Crawling under the space where my mattress was suspended off the floor by four iron legs and the dusty carpet beneath it, I pulled out a soft cardboard box containing my crayon collection. Most of the colors stuffed inside were worn down to a blunt stub or broken rudely in half except for three of my favorites, which I worked diligently to keep it top condition. I held the waxy figures gingerly between my fingers; selecting the one labeled outer space I began drawing all over the yellow walls, knowing it’d be a wasted energy if I were to try to sleep now. I let the smoky color explode from my fingertips as I dragged it across my plastered canvas, creating long, lazy waves like mountains. Beneath them I drew a large expanse of ocean, above them I speckled the wall with puffy clouds and flying birds. When I was done I distanced myself from my masterpiece, smiling in satisfaction at the beautiful scene fashioned out nothing but ugly, yellow walls.
The grunts turned to snarls, and then there was yelling. I heard my sisters voice quiet and careful, “Cameron…please.” His shouts grew louder, his voice bogged down and raspy from years of dirty, cigarette smoke. He began to sing, a dark, haunting melody, drunk on booze, and on my sister, and on his arrogance.

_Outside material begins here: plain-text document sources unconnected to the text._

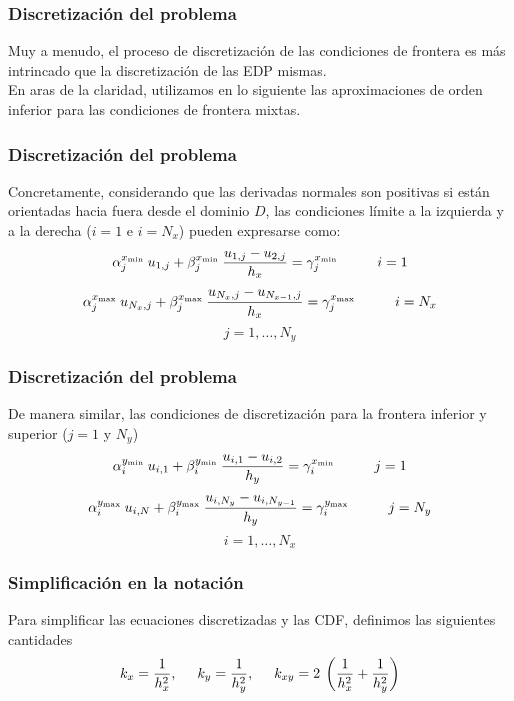 \begin{frame}
\frametitle{Discretización del problema}
Muy a menudo, el proceso de discretización de las condiciones de frontera es más intrincado que la discretización de las EDP mismas.
\\
\bigskip
En aras de la claridad, utilizamos en lo siguiente las aproximaciones de orden inferior para las condiciones de frontera mixtas.
\end{frame}
\begin{frame}
\frametitle{Discretización del problema}
Concretamente, considerando que las derivadas normales son positivas si están orientadas hacia fuera desde el dominio $D$, las condiciones límite a la izquierda y a la derecha ($i = 1$ e $i = N_{x}$) pueden expresarse como:
\[ \alpha_{j}^{x_{\text{\tiny{min}}}} \: u_{1, j} + \beta_{j}^{x_{\text{\tiny{min}}}} \: \dfrac{u_{1, j} - u_{2, j}}{h_{x}} = \gamma_{j}^{x_{\text{\tiny{min}}}} \hspace{1cm} i = 1  \]
\[ \alpha_{j}^{x_{\mbox{\tiny{max}}}} \: u_{N_{x}, j} + \beta_{j}^{x_{\text{\tiny{max}}}} \: \dfrac{u_{N_{x}, j} - u_{N_{x-1}, j}}{h_{x}} = \gamma_{j}^{x_{\text{\tiny{max}}}} \hspace{1cm} i = N_{x} \]
\[ j = 1, \ldots, N_{y}  \]
\end{frame}
\begin{frame}
\frametitle{Discretización del problema}
De manera similar, las condiciones de discretización para la frontera inferior y superior ($j = 1$ y $N_{y}$)
\[ \alpha_{i}^{y_{\text{\tiny{min}}}} \: u_{i, 1} + \beta_{i}^{y_{\text{\tiny{min}}}} \: \dfrac{u_{i, 1} - u_{i, 2}}{h_{y}} = \gamma_{i}^{x_{\text{\tiny{min}}}} \hspace{1cm} j = 1  \]
\[ \alpha_{i}^{y_{\text{\tiny{max}}}} \: u_{i, N} + \beta_{i}^{y_{\text{\tiny{max}}}} \: \dfrac{u_{i, N_{y}} - u_{i, N_{y-1}}}{h_{y}} = \gamma_{i}^{y_{\text{\tiny{max}}}} \hspace{1cm} j = N_{y} \]
\[ i = 1, \ldots, N_{x}  \]
\end{frame}
\begin{frame}
\frametitle{Simplificación en la notación}
Para simplificar las ecuaciones discretizadas y las CDF, definimos las siguientes cantidades
\begin{equation}
k_{x} = \dfrac{1}{h_{x}^{2}}, \hspace{0.5cm} k_{y} = \dfrac{1}{h_{y}^{2}}, \hspace{0.5cm} k_{xy} = 2 \: \left( \dfrac{1}{h_{x}^{2}} + \dfrac{1}{h_{y}^{2}} \right)
\label{eq:ecuacion_13_07}
\end{equation}
\end{frame}
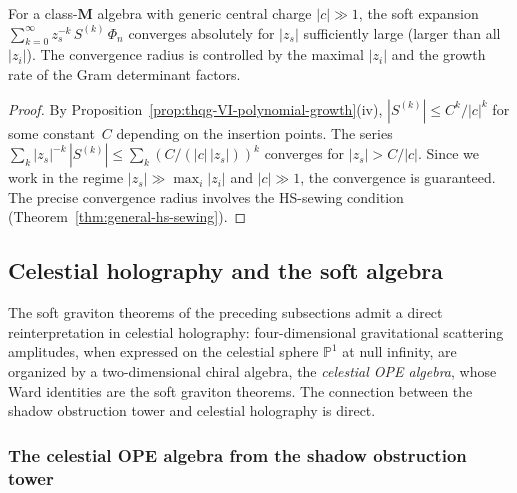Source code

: \begin{corollary}
\label{cor:thqg-VI-soft-convergence}
For a class-$\mathbf{M}$ algebra with generic central charge
$|c| \gg 1$, the soft expansion
$\sum_{k=0}^{\infty} z_s^{-k}\,S^{(k)}\,\Phi_n$
converges absolutely for $|z_s|$ sufficiently large (larger than
all $|z_i|$). The convergence radius is controlled by the
maximal $|z_i|$ and the growth rate of the Gram determinant
factors.
\end{corollary}

\begin{proof}
By Proposition~\ref{prop:thqg-VI-polynomial-growth}(iv),
$|S^{(k)}| \leq C^k / |c|^k$ for some constant~$C$ depending on
the insertion points. The series
$\sum_k |z_s|^{-k}\,|S^{(k)}| \leq \sum_k (C/(|c|\,|z_s|))^k$
converges for $|z_s| > C/|c|$. Since we work in the regime
$|z_s| \gg \max_i |z_i|$ and $|c| \gg 1$, the convergence is
guaranteed. The precise convergence radius involves the HS-sewing
condition (Theorem~\ref{thm:general-hs-sewing}).
\end{proof}

%
%

\subsection{Celestial holography and the soft algebra}
\label{subsec:thqg-VI-celestial}

The soft graviton theorems of the preceding subsections admit a
direct reinterpretation in celestial holography:
four-dimensional gravitational scattering amplitudes, when
expressed on the celestial sphere $\mathbb{P}^1$ at null infinity,
are organized by a two-dimensional chiral algebra, the
\emph{celestial OPE algebra}, whose Ward identities are the soft
graviton theorems. The connection between
the shadow obstruction tower and celestial holography is direct.

\subsubsection{The celestial OPE algebra from the shadow obstruction tower}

Gripping the crayon in a tight fist I pressed its waxy tip to the walls smearing dense, black marks across its surface. The shouting seemed to seep through the thin, cracked plaster as I absentmindedly scribbled all over my beautiful drawing in thick, dark lines. I heard a crisp, punctuated noise cut through his hollering, followed by a sharp cry and stifled tears.
My scribbles grew more violent, occurring in bursts of sporadic and distracted intervals. My wall was beginning to look like a black hole of tangled string but it was chaos of my own creation and that brought me strange comfort. I heard her scream, muffled and barren but she had made me promise never to go in her room and I was accustomed, bred even, to do what I was told. I sank to my floor, wincing in pain. I stuck my fingers in my ears, willing for the shrill busy noise to release me.